■深夜の新潟駅に待つ女性たち

 この大会、日本で私が体験した最も印象的なホスピタリティーは、6月15日の深夜、ラウンド16のデンマーク×イングランド(午後8時半キックオフ)の試合終了後に新潟駅から東京駅に向けて出された新幹線だった。翌日に大分でスウェーデン×セネガル(午後3時半キックオフ)を取材するつもりだった。しかし翌朝に新潟から大分に行く飛行便はなかった。朝いちばんに羽田を出る大分行きに乗るためには、どうしても夜が明ける前に東京まで帰り着かなければならなかった。JR東日本が「試合終了の1時間半後から10分間隔で11本の東京行きを走らせる」と発表したのは、大会が近づいてからだった。

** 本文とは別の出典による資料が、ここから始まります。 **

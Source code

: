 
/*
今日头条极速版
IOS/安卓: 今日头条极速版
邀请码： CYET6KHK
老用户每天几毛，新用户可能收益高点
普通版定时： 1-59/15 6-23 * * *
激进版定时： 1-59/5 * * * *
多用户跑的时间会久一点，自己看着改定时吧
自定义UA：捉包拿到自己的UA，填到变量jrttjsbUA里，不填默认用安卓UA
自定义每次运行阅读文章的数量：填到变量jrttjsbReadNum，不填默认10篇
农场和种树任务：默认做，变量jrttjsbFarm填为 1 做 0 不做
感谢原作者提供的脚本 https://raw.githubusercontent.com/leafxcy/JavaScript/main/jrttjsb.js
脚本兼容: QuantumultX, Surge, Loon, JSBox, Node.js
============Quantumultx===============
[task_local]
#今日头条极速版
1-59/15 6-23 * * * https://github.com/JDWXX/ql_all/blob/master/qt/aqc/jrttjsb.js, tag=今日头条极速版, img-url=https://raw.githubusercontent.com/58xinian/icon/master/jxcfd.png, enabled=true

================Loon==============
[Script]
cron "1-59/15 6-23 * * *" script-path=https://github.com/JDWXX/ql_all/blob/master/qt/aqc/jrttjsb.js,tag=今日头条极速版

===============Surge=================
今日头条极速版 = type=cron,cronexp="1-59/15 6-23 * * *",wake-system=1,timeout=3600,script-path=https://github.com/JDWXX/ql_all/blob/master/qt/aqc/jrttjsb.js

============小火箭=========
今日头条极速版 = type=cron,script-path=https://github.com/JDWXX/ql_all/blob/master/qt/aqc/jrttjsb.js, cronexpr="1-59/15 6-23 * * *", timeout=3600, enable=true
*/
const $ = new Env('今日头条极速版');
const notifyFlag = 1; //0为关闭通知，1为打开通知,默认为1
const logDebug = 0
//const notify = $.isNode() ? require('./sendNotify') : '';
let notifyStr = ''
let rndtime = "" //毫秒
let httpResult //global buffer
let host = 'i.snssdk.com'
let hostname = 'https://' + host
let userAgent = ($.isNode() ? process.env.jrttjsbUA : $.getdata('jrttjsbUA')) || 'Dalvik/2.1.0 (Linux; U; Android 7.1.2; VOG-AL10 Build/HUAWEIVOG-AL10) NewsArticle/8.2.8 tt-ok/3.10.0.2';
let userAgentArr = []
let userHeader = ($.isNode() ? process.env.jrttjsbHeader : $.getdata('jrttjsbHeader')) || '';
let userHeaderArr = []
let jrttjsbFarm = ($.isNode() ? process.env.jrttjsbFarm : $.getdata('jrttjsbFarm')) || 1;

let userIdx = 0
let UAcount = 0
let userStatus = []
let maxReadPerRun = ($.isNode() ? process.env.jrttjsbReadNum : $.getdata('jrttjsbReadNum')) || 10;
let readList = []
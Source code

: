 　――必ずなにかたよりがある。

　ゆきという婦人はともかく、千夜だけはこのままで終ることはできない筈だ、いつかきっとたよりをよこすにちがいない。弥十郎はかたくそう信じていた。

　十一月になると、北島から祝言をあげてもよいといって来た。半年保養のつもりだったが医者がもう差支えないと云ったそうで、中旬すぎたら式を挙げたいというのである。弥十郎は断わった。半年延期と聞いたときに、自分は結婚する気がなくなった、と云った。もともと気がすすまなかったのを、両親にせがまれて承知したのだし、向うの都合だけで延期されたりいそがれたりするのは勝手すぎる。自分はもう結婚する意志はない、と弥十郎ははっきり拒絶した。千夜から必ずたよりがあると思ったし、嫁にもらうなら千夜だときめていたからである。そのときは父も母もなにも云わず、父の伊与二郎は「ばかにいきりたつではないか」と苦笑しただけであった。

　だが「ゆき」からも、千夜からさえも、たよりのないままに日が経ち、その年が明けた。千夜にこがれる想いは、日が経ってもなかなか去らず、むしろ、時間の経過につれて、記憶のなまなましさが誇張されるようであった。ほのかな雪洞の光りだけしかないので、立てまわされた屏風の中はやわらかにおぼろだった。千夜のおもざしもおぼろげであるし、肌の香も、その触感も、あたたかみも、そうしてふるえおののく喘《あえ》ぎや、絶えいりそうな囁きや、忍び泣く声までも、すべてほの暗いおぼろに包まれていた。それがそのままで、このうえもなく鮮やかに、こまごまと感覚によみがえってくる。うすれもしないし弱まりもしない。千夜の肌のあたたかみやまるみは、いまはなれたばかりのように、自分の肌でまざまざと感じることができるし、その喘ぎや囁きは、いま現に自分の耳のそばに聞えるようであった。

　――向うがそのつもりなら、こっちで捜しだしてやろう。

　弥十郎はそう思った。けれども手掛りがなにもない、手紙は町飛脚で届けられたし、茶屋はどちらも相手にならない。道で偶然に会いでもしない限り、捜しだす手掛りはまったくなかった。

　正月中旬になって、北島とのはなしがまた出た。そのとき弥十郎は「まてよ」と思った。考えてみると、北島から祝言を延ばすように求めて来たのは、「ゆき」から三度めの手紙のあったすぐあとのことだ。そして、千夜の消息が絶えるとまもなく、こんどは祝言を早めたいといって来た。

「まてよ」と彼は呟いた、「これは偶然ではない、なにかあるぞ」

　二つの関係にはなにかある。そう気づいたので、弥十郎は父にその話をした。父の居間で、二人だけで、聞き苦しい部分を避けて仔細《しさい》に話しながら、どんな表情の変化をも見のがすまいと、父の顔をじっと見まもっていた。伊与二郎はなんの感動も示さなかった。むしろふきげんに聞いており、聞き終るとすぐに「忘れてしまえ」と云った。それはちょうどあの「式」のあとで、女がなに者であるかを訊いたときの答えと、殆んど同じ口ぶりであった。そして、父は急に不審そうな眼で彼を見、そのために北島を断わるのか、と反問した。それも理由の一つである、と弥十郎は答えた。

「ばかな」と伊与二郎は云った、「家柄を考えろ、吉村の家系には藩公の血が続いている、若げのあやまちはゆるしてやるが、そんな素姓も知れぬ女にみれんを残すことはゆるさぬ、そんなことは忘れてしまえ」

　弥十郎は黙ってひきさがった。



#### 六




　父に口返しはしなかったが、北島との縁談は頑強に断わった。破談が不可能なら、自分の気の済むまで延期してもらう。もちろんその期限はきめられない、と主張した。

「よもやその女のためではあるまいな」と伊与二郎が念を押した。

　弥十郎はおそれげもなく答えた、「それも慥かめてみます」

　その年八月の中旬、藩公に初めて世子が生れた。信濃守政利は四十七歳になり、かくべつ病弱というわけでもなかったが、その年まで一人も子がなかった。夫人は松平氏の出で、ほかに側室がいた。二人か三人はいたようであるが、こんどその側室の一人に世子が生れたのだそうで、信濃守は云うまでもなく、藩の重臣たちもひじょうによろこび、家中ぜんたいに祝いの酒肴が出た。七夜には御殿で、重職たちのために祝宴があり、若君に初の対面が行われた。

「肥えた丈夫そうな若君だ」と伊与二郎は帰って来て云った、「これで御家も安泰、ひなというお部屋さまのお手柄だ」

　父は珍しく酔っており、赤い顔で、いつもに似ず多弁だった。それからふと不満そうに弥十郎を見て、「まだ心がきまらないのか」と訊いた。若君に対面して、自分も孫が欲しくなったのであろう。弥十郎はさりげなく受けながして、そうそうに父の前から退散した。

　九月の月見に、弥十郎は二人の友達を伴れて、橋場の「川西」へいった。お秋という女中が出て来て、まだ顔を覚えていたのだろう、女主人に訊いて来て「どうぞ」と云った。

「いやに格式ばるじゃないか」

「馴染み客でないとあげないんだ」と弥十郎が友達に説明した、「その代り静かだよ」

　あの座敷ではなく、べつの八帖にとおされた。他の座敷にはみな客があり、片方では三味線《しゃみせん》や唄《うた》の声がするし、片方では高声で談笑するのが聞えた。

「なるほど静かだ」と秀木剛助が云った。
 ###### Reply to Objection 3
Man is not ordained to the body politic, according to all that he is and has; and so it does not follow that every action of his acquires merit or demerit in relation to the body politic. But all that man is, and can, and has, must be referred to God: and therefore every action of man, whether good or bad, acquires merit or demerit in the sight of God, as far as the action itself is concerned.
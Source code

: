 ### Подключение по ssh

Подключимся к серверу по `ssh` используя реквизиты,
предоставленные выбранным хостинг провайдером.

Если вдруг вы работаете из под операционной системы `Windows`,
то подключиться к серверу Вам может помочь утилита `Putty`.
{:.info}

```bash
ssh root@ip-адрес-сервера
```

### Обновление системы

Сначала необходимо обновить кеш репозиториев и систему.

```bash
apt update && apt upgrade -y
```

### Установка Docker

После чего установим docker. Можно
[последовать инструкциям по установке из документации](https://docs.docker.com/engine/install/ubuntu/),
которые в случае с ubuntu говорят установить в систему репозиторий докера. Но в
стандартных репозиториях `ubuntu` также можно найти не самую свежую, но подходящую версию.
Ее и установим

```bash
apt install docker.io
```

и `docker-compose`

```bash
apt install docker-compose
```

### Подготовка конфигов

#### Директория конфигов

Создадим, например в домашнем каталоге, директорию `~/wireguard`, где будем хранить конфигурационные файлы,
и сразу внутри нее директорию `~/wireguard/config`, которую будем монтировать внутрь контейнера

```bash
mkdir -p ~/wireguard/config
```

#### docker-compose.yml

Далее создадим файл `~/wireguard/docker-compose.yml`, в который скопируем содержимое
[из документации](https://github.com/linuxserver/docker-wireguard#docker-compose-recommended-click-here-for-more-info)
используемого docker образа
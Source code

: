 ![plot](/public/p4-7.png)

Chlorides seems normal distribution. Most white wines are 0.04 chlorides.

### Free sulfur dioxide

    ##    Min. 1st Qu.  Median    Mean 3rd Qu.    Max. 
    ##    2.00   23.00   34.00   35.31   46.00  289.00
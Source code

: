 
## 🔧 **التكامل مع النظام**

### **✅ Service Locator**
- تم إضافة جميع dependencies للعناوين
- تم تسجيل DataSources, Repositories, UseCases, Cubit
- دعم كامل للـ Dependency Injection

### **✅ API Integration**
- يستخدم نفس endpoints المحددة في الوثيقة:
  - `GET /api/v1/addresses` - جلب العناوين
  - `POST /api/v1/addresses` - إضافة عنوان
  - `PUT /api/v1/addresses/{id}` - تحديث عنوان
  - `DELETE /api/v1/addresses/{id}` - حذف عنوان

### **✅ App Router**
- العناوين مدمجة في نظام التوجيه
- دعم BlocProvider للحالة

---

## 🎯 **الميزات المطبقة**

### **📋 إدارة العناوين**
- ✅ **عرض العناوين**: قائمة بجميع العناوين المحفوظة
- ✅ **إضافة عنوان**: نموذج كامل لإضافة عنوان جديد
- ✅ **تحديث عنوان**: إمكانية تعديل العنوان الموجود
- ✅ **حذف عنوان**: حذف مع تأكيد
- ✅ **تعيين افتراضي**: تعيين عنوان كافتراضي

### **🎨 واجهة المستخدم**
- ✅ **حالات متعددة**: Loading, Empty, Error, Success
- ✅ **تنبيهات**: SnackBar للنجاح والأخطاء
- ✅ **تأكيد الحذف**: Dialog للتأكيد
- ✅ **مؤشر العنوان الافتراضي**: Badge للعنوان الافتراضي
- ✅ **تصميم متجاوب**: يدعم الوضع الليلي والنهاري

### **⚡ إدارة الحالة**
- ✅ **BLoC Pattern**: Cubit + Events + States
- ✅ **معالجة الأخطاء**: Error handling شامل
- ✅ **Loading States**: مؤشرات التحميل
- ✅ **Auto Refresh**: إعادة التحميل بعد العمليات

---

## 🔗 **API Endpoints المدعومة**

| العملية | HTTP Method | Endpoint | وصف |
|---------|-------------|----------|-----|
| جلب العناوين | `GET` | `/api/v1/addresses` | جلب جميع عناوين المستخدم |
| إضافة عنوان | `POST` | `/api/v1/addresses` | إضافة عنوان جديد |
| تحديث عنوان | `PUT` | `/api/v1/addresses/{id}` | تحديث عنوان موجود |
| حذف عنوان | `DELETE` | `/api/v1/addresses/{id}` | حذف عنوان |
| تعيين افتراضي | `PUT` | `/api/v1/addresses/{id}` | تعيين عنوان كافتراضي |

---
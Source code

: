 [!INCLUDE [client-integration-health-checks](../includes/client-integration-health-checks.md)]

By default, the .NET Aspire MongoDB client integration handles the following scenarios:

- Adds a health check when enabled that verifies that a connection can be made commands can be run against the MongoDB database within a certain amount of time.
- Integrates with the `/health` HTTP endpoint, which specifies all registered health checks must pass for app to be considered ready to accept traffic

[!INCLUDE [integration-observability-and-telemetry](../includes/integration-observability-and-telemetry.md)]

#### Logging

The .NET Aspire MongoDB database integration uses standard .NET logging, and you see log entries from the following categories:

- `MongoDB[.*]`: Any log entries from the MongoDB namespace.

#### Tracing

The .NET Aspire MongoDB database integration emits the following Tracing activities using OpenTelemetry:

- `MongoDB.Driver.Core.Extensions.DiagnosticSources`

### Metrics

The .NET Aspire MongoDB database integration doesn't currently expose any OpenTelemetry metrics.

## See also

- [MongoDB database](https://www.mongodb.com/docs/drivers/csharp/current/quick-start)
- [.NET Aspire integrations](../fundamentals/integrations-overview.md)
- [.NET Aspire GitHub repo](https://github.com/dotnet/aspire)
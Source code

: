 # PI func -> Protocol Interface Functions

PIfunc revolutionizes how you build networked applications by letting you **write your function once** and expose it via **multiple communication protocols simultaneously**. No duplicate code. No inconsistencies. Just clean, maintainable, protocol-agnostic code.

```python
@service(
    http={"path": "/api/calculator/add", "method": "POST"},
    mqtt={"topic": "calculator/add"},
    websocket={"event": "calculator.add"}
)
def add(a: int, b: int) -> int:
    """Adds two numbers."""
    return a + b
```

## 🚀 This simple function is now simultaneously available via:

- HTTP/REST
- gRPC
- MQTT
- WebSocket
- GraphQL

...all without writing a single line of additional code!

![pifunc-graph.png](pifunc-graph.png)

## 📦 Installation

 新潟のスタジアムで仕事を終えたのは12時半を回っていただろう。私はジャーナリスト仲間の田村修一さんとともに新潟駅に向かった。タクシーが着いたのは南口(新幹線口)で、何ごともなく改札を抜けることができた。後日聞いた話では、この駅の正門である「万代口」には数千人が並ばされ、混乱が起きないように1列車分ずつ人数を数えて入場させていたという。

 ホームに昇る階段の横に数十人の女性が並んでいた。何だろうと注目すると、手にもったレジ袋のようなものをひとつずつ乗客に手渡している。中には新潟各地の観光パンフレットとともに、紙パック入りのお茶と、カロリーメイトが1箱はいっていた。深夜の新潟駅は売店もすべて店じまいしていて、食料品を手に入れることはできない。お腹をすかせたまま東京に帰すことはできないという、細やかな心づかいだった。

 全員がゆったりと座った列車が動きだして30分もすると、車内はすっかり静かになった。みんな寝込んでしまったのだ。だが気づくと、30分おきぐらいの間隔でふたり一組になった車掌さんが車内を歩いている。通常なら2時間の新潟―東京間だが、この特別列車は騒音対策のため3時間かけて走る。熟睡する乗客が置き引きなどの被害にあわないよう、警備に回ってくれているのだ。朝4時過ぎに東京駅に着くと、その到着時間に合わせて出る山の手線が、内回り、外回りともに待っていた。詳細に計画を煮詰め、いったん決めたら計画どおりに実施する――。これが日本のホスピタリティーというものなのだろう。